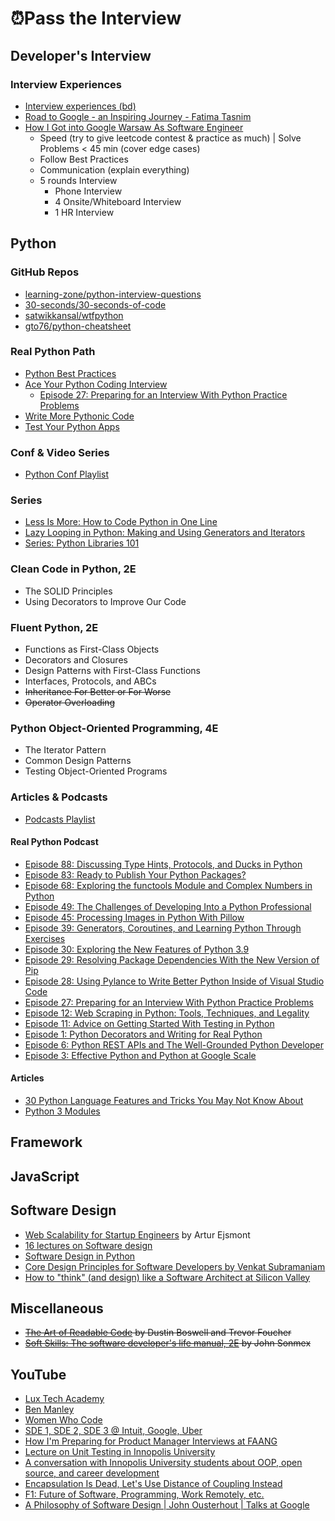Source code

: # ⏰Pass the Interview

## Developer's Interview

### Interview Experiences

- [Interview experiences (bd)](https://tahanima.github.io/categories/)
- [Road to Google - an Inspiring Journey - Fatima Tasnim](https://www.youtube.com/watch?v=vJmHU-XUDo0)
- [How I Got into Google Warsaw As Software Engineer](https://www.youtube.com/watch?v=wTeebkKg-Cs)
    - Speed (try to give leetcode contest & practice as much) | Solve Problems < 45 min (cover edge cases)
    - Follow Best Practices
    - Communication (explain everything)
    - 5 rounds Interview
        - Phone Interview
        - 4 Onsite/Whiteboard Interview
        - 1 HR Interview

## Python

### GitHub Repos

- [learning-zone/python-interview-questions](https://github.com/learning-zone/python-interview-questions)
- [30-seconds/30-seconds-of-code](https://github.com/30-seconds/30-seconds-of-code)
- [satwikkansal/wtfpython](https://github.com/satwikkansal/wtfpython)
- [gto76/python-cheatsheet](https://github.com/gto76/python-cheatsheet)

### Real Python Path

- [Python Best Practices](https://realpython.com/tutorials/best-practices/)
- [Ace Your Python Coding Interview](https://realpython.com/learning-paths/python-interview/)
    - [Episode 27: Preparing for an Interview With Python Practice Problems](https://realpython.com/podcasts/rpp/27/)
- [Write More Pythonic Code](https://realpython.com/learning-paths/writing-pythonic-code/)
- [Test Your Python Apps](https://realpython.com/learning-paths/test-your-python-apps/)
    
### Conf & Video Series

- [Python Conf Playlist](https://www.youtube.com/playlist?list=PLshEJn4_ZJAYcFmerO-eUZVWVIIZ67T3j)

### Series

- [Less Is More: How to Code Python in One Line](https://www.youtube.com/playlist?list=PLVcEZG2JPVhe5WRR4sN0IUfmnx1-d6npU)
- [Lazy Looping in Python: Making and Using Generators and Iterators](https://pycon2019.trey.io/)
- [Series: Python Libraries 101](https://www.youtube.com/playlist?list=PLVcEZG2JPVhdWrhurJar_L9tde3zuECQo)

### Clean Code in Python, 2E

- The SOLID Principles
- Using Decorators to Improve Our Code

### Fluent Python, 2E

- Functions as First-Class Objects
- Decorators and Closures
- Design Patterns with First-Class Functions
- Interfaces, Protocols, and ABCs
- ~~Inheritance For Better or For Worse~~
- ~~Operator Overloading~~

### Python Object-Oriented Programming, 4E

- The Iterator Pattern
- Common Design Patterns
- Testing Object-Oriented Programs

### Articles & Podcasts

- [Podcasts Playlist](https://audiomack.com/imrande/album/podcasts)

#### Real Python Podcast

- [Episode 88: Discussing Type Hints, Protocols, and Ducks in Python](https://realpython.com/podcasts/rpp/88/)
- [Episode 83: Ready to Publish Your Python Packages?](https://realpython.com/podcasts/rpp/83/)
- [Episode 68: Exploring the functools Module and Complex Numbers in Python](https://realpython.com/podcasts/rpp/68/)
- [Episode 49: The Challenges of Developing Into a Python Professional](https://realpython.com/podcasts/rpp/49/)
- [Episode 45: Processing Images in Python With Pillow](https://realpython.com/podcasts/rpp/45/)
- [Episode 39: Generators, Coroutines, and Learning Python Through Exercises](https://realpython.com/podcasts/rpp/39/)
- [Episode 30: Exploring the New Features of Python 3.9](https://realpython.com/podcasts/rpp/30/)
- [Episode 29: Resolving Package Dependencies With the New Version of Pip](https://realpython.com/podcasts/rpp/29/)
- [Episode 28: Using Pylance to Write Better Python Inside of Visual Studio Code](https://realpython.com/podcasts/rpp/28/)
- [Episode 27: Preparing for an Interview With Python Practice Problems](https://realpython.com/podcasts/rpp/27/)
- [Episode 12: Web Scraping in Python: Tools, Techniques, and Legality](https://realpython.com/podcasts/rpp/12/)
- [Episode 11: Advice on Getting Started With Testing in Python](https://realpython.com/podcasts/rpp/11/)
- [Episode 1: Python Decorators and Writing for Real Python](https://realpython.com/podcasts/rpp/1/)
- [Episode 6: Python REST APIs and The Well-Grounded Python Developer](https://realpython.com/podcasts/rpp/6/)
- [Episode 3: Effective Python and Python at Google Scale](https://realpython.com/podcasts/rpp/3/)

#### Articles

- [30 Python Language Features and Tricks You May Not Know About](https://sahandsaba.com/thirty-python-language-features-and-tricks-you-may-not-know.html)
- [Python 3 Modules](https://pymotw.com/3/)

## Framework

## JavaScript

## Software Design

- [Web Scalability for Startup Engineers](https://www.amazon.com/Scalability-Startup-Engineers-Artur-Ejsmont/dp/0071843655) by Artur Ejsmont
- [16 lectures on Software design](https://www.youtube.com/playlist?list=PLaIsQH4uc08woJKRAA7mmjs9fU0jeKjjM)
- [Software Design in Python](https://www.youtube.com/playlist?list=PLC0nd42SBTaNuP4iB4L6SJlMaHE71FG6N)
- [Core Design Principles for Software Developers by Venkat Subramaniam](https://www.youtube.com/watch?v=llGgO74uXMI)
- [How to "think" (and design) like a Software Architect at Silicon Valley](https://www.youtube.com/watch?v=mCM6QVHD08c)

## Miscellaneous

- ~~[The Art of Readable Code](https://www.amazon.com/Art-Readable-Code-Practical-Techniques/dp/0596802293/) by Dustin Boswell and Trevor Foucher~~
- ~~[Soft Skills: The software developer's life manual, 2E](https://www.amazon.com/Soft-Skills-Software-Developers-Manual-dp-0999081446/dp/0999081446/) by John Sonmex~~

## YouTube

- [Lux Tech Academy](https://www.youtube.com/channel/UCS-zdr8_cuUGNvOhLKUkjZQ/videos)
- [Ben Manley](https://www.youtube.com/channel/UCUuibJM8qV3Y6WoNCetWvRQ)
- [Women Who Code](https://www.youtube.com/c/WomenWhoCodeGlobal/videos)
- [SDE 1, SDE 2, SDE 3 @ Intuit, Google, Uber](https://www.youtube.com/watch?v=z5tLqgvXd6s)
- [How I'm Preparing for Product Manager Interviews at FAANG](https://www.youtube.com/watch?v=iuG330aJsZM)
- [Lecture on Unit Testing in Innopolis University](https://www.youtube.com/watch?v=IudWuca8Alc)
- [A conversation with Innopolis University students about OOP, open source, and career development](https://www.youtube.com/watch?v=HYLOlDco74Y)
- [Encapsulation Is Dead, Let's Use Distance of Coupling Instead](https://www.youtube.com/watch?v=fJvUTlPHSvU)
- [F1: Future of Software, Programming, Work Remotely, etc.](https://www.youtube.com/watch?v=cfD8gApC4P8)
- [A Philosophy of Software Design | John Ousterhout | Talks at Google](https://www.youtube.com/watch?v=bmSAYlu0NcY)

- ASSIGNED TASK -
Copy out, word for word, the part of the entries above that begins at the line with "- Interfaces, Protocols, and ABCs" and ends at the line with "- [Episode 1: Python", including both.

- TASK ANSWER -
- Interfaces, Protocols, and ABCs
- ~~Inheritance For Better or For Worse~~
- ~~Operator Overloading~~

### Python Object-Oriented Programming, 4E

- The Iterator Pattern
- Common Design Patterns
- Testing Object-Oriented Programs

### Articles & Podcasts

- [Podcasts Playlist](https://audiomack.com/imrande/album/podcasts)

#### Real Python Podcast

- [Episode 88: Discussing Type Hints, Protocols, and Ducks in Python](https://realpython.com/podcasts/rpp/88/)
- [Episode 83: Ready to Publish Your Python Packages?](https://realpython.com/podcasts/rpp/83/)
- [Episode 68: Exploring the functools Module and Complex Numbers in Python](https://realpython.com/podcasts/rpp/68/)
- [Episode 49: The Challenges of Developing Into a Python Professional](https://realpython.com/podcasts/rpp/49/)
- [Episode 45: Processing Images in Python With Pillow](https://realpython.com/podcasts/rpp/45/)
- [Episode 39: Generators, Coroutines, and Learning Python Through Exercises](https://realpython.com/podcasts/rpp/39/)
- [Episode 30: Exploring the New Features of Python 3.9](https://realpython.com/podcasts/rpp/30/)
- [Episode 29: Resolving Package Dependencies With the New Version of Pip](https://realpython.com/podcasts/rpp/29/)
- [Episode 28: Using Pylance to Write Better Python Inside of Visual Studio Code](https://realpython.com/podcasts/rpp/28/)
- [Episode 27: Preparing for an Interview With Python Practice Problems](https://realpython.com/podcasts/rpp/27/)
- [Episode 12: Web Scraping in Python: Tools, Techniques, and Legality](https://realpython.com/podcasts/rpp/12/)
- [Episode 11: Advice on Getting Started With Testing in Python](https://realpython.com/podcasts/rpp/11/)
- [Episode 1: Python Decorators and Writing for Real Python](https://realpython.com/podcasts/rpp/1/)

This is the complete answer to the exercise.